With self-care serving as one of the most powerful growth engines for the global economy, growing to an industry worth £4.4 trillion, it is essential that the information provided to consumers can be trusted. A study by Groupon revealed that the average woman will spend up to £200,000 in her lifetime on her appearance. Whilst there’s nothing wrong with a little retail therapy, the thousands that Brits are plunging into wellness and beauty routines in the name of ‘self-care’ comes at not only at a financial expense but, as it stands, the formulas found in our bottles of creams and serums do little to actually target what we’re so frantic to preserve – which is our youth. Whilst products such as retinol – one of the most purchased skincare aides – in addition to hyaluronic acid, tea tree oil and niacinamide – can help the appearance of wrinkles, a study from Harvard concludes that the best way to preserve a youthful appearance doesn’t come down to products used but instead lifestyle factors – such as not smoking and staying out of the sun.

By taking control of our lifestyle choices at a younger age we can now try to control how we experience our later years, avoiding the early decay of our cells and effectively syncing our dynamic biological age to be in line – or younger – than our standing chronological age.

1. Prioritising our microbiome composition

The human gut microbiome produces a functional complex in our bodies – it stimulates the immune system, breaks down potentially toxic food compounds and synthesises certain vitamins and amino acids.
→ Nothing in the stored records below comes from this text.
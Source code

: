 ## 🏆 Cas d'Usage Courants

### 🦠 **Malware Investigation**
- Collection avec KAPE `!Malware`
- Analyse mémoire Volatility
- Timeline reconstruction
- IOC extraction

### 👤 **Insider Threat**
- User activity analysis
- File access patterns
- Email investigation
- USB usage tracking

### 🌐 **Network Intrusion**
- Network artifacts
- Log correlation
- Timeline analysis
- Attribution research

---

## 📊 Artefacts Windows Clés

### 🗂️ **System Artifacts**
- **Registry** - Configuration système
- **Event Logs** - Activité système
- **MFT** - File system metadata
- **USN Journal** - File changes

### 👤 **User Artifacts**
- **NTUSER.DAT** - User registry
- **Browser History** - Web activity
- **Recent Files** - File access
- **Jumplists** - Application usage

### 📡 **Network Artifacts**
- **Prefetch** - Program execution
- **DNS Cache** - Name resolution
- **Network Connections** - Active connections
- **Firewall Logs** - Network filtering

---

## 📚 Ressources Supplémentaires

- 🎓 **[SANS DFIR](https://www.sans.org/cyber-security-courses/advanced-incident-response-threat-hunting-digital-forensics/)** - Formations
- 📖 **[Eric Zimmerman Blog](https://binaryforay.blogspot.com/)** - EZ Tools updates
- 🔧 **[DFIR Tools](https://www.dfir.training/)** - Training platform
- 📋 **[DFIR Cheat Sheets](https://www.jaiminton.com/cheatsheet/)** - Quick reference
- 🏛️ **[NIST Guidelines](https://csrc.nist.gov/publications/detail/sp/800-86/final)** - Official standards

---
By eating plenty of fibres and taking probiotics, we can ensure that our gut microbiome is being optimised, meaning that it can protect us from certain bacterial infections.
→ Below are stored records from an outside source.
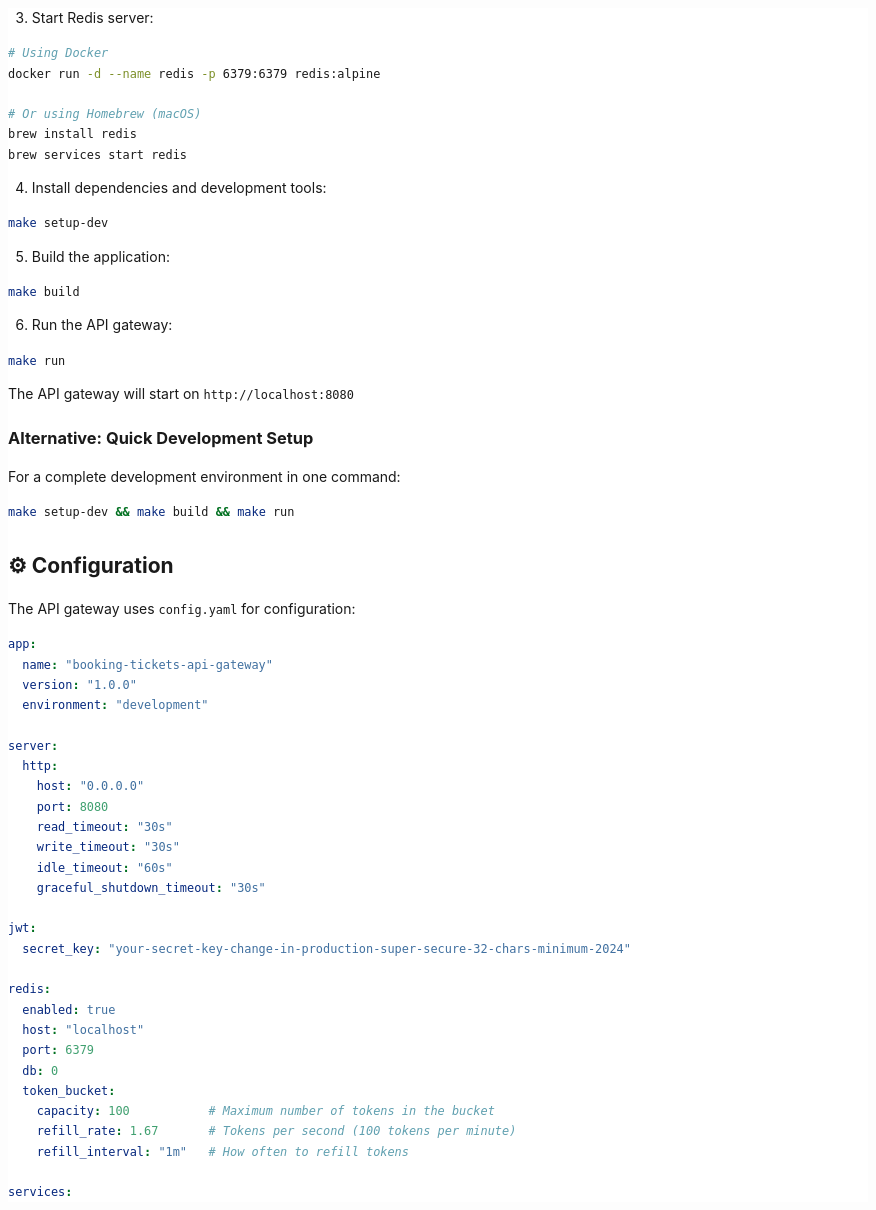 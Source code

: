 3. Start Redis server:
```bash
# Using Docker
docker run -d --name redis -p 6379:6379 redis:alpine

# Or using Homebrew (macOS)
brew install redis
brew services start redis
```

4. Install dependencies and development tools:
```bash
make setup-dev
```

5. Build the application:
```bash
make build
```

6. Run the API gateway:
```bash
make run
```

The API gateway will start on `http://localhost:8080`

### Alternative: Quick Development Setup

For a complete development environment in one command:

```bash
make setup-dev && make build && make run
```

## ⚙️ Configuration

The API gateway uses `config.yaml` for configuration:

```yaml
app:
  name: "booking-tickets-api-gateway"
  version: "1.0.0"
  environment: "development"

server:
  http:
    host: "0.0.0.0"
    port: 8080
    read_timeout: "30s"
    write_timeout: "30s"
    idle_timeout: "60s"
    graceful_shutdown_timeout: "30s"

jwt:
  secret_key: "your-secret-key-change-in-production-super-secure-32-chars-minimum-2024"

redis:
  enabled: true
  host: "localhost"
  port: 6379
  db: 0
  token_bucket:
    capacity: 100           # Maximum number of tokens in the bucket
    refill_rate: 1.67       # Tokens per second (100 tokens per minute)
    refill_interval: "1m"   # How often to refill tokens

services:
```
Similar to fingerprints, no two gut microbiomes are alike, but there is a common group of microbe types found in everyone. Studies from the National Institute of Ageing have found that people whose gut microbiomes had grown more unique with age were able to walk faster and had better overall mobility than their peers with less microbiome divergence.

2. Hitting the sauna

Studies have found that those who sauna regularly have lower heart disease than others, because of the cardiovascular strain that is relieved during sauna sessions – one can reduce the rate of heart attack.
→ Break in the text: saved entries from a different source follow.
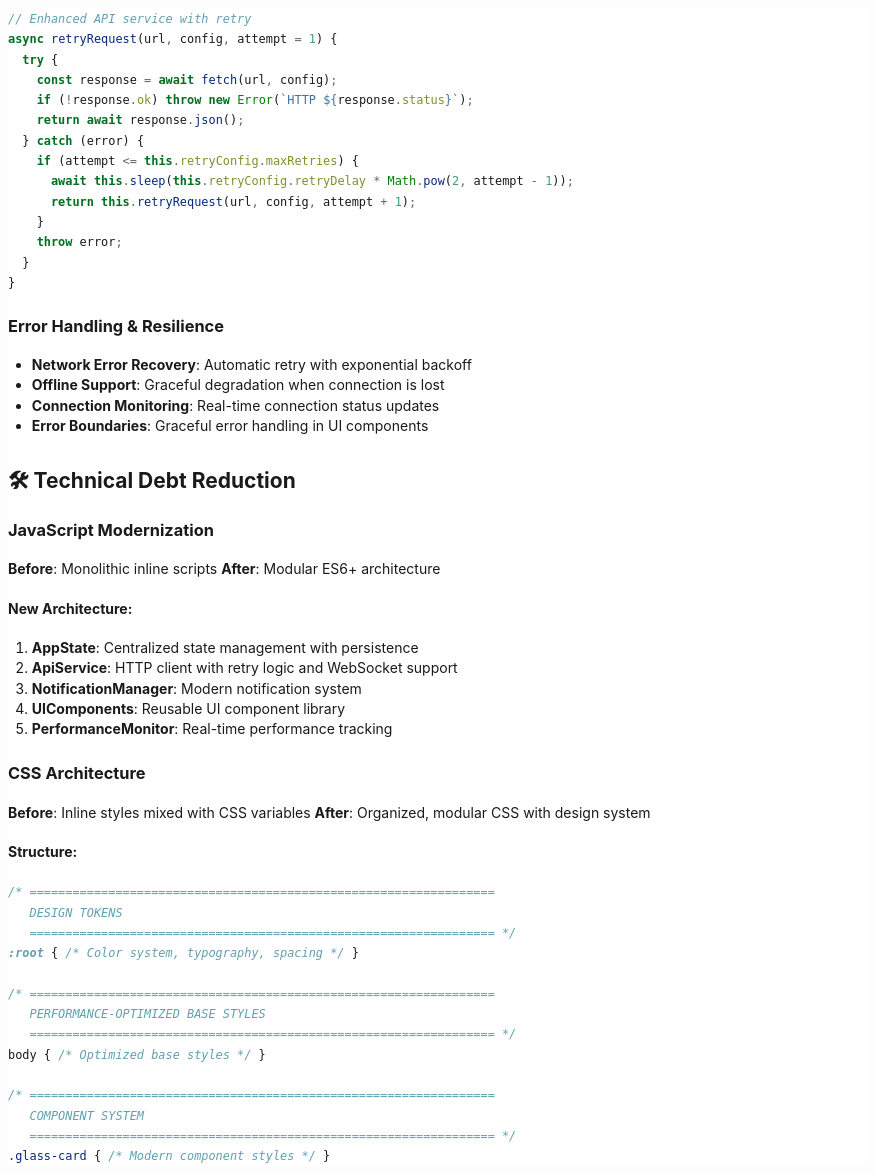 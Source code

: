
 ```javascript
// Enhanced API service with retry
async retryRequest(url, config, attempt = 1) {
  try {
    const response = await fetch(url, config);
    if (!response.ok) throw new Error(`HTTP ${response.status}`);
    return await response.json();
  } catch (error) {
    if (attempt <= this.retryConfig.maxRetries) {
      await this.sleep(this.retryConfig.retryDelay * Math.pow(2, attempt - 1));
      return this.retryRequest(url, config, attempt + 1);
    }
    throw error;
  }
}
```

### Error Handling & Resilience
- **Network Error Recovery**: Automatic retry with exponential backoff
- **Offline Support**: Graceful degradation when connection is lost
- **Connection Monitoring**: Real-time connection status updates
- **Error Boundaries**: Graceful error handling in UI components

## 🛠️ Technical Debt Reduction

### JavaScript Modernization
**Before**: Monolithic inline scripts
**After**: Modular ES6+ architecture

#### New Architecture:
1. **AppState**: Centralized state management with persistence
2. **ApiService**: HTTP client with retry logic and WebSocket support
3. **NotificationManager**: Modern notification system
4. **UIComponents**: Reusable UI component library
5. **PerformanceMonitor**: Real-time performance tracking

### CSS Architecture
**Before**: Inline styles mixed with CSS variables
**After**: Organized, modular CSS with design system

#### Structure:
```css
/* =================================================================
   DESIGN TOKENS
   ================================================================= */
:root { /* Color system, typography, spacing */ }

/* =================================================================
   PERFORMANCE-OPTIMIZED BASE STYLES
   ================================================================= */
body { /* Optimized base styles */ }

/* =================================================================
   COMPONENT SYSTEM
   ================================================================= */
.glass-card { /* Modern component styles */ }
```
Another benefit to regular sweat-sessions is the act of detoxing. Some toxins found in microplastics cannot be alleviated by our kidneys or bowels – so the only way to rid them is by sweating them out. Studies conducted in eastern Finland have shown that compared to men who only used the sauna once per week, moderate sauna users (2-3 times per week) are 22% less likely to experience sudden cardiac death, and frequent users (4-7 times per week) are 63% less likely to experience sudden cardiac death.

3. Bleed it out

Women tend to live longer than men – on average. Yet, whilst this is traditionally attributed to men’s lifestyle factors – how they are more likely to smoke, eat fattier foods and drink more alcohol – new studies suggest that one factor that contributes to women’s longer life-spans is their menstrual cycles. As most women traditionally have 480 periods in their lifetimes, the regular dispelling of blood also means that women are more likely to rid themselves of iron – which contributes to heart disease.

Men can also mitigate this risk by donating blood. Studies have found that after additional adjustment for the internal healthy donor effect, each additional annual donation was associated with a 7.5% decreased mortality risk.